» **Required action**:
Return every line of the data that contains the string "images".

*** Begin section ***

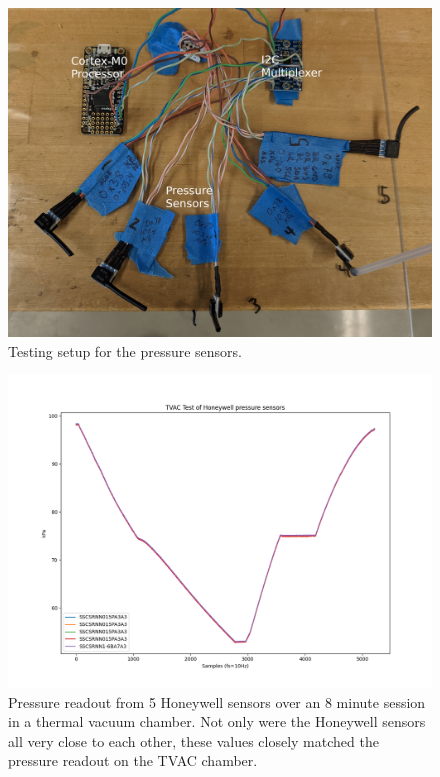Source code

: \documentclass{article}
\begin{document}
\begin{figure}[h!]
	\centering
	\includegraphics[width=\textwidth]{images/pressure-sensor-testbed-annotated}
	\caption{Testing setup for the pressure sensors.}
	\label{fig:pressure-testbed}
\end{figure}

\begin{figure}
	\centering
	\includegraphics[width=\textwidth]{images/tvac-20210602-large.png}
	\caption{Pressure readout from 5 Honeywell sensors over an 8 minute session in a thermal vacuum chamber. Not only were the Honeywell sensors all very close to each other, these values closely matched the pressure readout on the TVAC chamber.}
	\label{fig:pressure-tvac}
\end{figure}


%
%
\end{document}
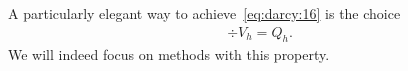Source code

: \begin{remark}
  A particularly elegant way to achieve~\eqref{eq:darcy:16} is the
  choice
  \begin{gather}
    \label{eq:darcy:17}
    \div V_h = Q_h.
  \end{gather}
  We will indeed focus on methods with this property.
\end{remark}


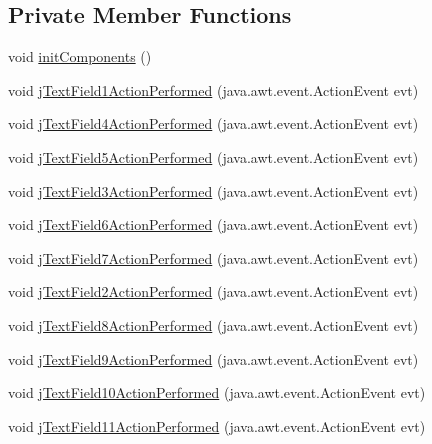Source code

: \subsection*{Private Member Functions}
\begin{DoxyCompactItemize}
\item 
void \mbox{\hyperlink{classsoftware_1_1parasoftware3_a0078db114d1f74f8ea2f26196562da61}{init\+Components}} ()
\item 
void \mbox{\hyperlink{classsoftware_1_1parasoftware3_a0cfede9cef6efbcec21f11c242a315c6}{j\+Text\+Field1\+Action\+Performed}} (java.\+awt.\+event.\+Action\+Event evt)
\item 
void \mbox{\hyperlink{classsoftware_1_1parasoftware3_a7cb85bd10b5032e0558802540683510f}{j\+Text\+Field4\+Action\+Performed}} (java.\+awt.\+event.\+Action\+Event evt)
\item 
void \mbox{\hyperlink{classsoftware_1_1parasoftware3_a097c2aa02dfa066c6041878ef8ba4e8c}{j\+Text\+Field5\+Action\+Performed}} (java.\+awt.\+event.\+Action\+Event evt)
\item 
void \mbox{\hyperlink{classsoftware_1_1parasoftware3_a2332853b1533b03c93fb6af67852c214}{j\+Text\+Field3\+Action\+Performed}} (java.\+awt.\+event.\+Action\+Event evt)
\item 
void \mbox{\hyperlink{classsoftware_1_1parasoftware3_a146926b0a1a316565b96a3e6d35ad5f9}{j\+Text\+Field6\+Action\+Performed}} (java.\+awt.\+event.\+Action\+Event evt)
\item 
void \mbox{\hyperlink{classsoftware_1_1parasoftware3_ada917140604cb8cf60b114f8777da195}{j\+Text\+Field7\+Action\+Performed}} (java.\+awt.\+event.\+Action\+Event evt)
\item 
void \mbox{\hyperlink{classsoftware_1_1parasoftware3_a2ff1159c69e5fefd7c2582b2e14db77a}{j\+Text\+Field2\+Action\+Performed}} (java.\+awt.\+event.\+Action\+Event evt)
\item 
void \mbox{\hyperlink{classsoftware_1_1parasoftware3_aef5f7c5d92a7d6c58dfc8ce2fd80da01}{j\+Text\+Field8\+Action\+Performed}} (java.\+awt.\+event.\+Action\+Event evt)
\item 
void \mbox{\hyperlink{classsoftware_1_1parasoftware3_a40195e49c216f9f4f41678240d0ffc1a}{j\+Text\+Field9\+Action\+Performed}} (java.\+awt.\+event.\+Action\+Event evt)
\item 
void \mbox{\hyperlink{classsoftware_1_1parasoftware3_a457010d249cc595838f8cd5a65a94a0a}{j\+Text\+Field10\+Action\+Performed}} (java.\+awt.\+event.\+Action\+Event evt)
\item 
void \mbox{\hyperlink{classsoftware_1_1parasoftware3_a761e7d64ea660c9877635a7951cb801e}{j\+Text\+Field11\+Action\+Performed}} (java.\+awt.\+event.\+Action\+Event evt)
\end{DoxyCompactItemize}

*** End section ***

» **Expected answer**:
	\includegraphics[width=\textwidth]{images/pressure-sensor-testbed-annotated}
	\includegraphics[width=\textwidth]{images/tvac-20210602-large.png}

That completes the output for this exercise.